Abstract: SA-PO0984
Does the Liver Truly Protect? Antibody-Mediated Rejection in Simultaneous Liver-Kidney Transplantation
Session Information
- Transplantation: Clinical - Case Reports
November 08, 2025 | Location: Exhibit Hall, Convention Center
Abstract Time: 10:00 AM - 12:00 PM
Category: Transplantation
- 2102 Transplantation: Clinical
Authors
- Huang, Tseng Sen Alex, Henry Ford Health System, Detroit, Michigan, United States
- Aloia, Sandra, Henry Ford Health System, Detroit, Michigan, United States
- Ansari, Rehan, Henry Ford Health System, Detroit, Michigan, United States
Introduction
Due to the risk of rejection, a positive B & T cell crossmatch is often an absolute contraindication to kidney transplantation. However, a simultaneous liver-kidney transplantation (SLKT) is often performed despite the presence of donor-specific HLA antibodies (DSA) and even positive crossmatch results. Although the exact mechanisms have not been fully elucidated, it has been hypothesized that the liver provides protection to the kidney allograft through immunoabsorption of circulating antibodies by either cell-bound or soluble HLA antigen present in the liver, or through the phagocytic activity of Kuffer cells. We illustrate a patient who developed acute antibody mediated rejection (AMR) of the renal allograft despite undergoing a relatively low immunological risk procedure with SLKT.
Case Description
A 56 y/o F with ESKD on HD due to ADPKD and partial hepatectomy due to liver cysts presented for a SLKT. Her intraoperative course was complicated by shock, requiring multiple blood products and a duodenal injury from significant adhesion of polycystic liver to the duodenum. Her CPRA was 100% with a positive B & T cell crossmatch. She received methylprednisolone for induction and was started on Tacrolimus and Mycophenolate mofetil for immunosuppression. She developed delayed graft function (DGF) and underwent a renal biopsy on POD 21. This was consistent with active antibody mediated rejection (vascular rejection with no interstitial inflammation). The MMDx (gene expression profiling) also supported this diagnosis. She received pulse dose steroids, six sessions of plasmapheresis and IVIG with resolution of DGF.
Discussion
Previous studies demonstrated a protective effect of the liver allograft against pre-formed antibodies in SLKT. Class I DSA are preferentially cleared compared to class II DSA. Class II DSA are associated with higher risks of rejection, especially with high Median Florescence Intensity (>10,000).

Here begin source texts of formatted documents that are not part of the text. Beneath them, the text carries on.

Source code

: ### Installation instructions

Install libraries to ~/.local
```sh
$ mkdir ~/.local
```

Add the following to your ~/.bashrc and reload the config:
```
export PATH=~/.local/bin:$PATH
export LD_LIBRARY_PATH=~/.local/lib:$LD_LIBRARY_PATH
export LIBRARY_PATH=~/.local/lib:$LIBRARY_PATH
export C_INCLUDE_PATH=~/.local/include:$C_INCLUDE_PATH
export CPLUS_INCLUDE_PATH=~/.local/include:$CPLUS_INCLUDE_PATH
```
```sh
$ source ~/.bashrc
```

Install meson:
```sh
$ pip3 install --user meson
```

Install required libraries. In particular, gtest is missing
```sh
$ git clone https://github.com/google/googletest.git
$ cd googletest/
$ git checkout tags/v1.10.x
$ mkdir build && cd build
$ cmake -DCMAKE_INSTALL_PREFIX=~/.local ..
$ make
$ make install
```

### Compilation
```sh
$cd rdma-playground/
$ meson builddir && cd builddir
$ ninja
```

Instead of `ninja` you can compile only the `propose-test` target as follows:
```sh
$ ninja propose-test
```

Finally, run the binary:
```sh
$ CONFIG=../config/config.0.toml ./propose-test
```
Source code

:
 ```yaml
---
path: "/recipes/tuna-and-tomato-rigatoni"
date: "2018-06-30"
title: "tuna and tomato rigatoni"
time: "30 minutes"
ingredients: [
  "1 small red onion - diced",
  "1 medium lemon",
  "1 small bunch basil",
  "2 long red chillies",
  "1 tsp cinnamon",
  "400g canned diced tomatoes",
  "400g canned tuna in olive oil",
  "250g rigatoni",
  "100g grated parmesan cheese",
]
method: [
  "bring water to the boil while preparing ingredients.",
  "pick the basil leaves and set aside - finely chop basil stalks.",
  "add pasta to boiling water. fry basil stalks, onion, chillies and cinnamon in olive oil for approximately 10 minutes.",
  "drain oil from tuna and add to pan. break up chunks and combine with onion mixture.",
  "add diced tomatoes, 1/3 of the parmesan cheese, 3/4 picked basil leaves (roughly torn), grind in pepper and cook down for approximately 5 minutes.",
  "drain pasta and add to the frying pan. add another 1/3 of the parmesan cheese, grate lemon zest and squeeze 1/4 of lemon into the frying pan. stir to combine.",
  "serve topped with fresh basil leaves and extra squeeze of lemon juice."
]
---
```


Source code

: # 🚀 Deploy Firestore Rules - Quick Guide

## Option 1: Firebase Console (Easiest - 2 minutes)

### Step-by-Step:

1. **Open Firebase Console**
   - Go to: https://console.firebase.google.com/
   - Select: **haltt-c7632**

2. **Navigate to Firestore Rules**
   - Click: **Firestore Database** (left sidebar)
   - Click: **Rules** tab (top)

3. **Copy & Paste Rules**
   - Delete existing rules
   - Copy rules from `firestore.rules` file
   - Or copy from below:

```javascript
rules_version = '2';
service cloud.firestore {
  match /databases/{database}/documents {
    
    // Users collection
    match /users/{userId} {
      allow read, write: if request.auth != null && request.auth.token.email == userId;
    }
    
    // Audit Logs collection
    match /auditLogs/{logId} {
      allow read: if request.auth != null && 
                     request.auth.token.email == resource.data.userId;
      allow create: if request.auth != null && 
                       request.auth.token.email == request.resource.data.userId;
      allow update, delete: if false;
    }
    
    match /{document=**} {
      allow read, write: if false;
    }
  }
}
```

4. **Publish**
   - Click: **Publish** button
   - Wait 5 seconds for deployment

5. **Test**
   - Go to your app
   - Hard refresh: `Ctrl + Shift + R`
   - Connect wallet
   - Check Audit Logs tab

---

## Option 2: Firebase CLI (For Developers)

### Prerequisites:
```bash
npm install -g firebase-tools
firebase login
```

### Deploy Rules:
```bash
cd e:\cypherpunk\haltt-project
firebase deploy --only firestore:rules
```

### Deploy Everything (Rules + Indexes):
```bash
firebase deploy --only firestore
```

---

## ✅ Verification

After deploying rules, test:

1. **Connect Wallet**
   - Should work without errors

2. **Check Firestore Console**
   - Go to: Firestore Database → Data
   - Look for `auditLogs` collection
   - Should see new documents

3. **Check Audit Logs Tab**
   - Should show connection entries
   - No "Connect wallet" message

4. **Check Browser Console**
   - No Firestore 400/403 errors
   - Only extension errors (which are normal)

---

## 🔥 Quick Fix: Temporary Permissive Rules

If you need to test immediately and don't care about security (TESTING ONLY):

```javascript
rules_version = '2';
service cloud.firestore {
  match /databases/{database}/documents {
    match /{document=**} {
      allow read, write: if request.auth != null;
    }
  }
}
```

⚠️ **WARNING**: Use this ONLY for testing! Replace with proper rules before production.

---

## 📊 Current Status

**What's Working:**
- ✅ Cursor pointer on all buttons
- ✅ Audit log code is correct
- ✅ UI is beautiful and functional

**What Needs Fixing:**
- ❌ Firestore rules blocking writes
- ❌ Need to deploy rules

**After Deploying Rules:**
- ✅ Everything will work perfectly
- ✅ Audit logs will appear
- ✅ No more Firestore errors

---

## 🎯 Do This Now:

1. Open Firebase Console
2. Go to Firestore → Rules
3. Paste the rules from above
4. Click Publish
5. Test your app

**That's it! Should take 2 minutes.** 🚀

Our case highlights these unique factors and the importance of having an individualized approach to highly sensitized, crossmatch positive SLK patients. Early AMR must be taken into consideration in high-risk patients. We had clinical improvement without the use of adjunctive therapies (thymoglobulin, rituximab, splenectomy). However, more studies are needed to determine the optimal treatment and monitoring for AMR in SLKT.